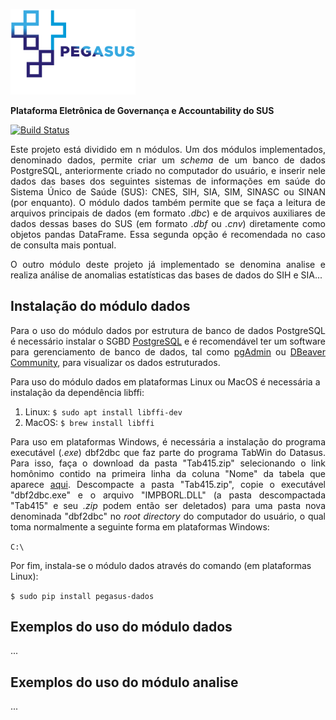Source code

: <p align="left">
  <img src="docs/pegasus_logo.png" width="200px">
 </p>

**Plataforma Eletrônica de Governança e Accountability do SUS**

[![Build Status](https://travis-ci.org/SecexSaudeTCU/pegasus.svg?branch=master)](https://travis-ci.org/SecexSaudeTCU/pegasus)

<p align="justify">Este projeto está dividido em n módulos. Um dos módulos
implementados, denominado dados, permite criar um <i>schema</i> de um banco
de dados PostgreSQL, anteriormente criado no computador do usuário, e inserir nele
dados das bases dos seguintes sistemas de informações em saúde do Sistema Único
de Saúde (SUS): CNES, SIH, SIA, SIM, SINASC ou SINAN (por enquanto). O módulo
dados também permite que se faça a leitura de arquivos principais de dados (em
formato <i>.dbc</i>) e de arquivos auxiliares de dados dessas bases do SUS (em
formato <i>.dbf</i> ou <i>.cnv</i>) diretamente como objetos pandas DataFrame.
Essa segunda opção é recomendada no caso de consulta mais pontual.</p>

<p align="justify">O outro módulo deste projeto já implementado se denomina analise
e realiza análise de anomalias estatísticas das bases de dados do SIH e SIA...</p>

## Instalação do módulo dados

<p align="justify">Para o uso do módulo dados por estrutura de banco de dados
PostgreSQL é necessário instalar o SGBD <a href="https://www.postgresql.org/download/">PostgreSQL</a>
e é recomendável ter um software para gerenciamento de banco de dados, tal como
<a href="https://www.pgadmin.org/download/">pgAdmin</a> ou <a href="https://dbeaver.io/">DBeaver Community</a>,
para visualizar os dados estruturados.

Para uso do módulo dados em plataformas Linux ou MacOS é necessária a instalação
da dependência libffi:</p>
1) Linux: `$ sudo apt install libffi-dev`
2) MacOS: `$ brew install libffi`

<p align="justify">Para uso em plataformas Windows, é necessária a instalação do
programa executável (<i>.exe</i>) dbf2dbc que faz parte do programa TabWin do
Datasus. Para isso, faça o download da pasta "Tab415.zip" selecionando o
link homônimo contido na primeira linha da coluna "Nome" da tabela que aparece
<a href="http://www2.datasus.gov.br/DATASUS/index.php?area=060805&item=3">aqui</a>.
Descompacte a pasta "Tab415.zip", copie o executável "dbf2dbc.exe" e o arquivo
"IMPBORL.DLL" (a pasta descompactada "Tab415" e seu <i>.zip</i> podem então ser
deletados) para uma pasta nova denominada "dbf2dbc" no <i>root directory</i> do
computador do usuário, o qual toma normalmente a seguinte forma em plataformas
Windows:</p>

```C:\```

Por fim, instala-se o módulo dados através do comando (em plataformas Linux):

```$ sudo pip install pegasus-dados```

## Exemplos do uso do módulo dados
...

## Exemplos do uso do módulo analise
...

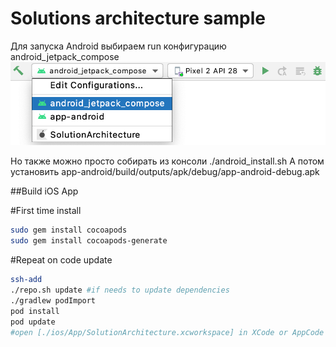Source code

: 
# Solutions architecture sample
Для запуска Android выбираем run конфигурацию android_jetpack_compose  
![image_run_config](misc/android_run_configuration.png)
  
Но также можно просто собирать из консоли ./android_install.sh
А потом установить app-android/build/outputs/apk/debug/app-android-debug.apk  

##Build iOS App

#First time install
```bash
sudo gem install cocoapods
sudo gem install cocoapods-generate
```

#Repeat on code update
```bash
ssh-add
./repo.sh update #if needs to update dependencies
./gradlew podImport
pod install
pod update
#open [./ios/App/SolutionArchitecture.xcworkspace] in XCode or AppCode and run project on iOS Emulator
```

> **Brief**:
The line containing "dados também permite" marks the end: copy exactly every line from the start of the records up to and including it, leaving out the pictures.

> **Response to the exercise**:
Source code

: <p align="left">
  <img src="docs/pegasus_logo.png" width="200px">
 </p>

**Plataforma Eletrônica de Governança e Accountability do SUS**

[![Build Status](https://travis-ci.org/SecexSaudeTCU/pegasus.svg?branch=master)](https://travis-ci.org/SecexSaudeTCU/pegasus)

<p align="justify">Este projeto está dividido em n módulos. Um dos módulos
implementados, denominado dados, permite criar um <i>schema</i> de um banco
de dados PostgreSQL, anteriormente criado no computador do usuário, e inserir nele
dados das bases dos seguintes sistemas de informações em saúde do Sistema Único
de Saúde (SUS): CNES, SIH, SIA, SIM, SINASC ou SINAN (por enquanto). O módulo
dados também permite que se faça a leitura de arquivos principais de dados (em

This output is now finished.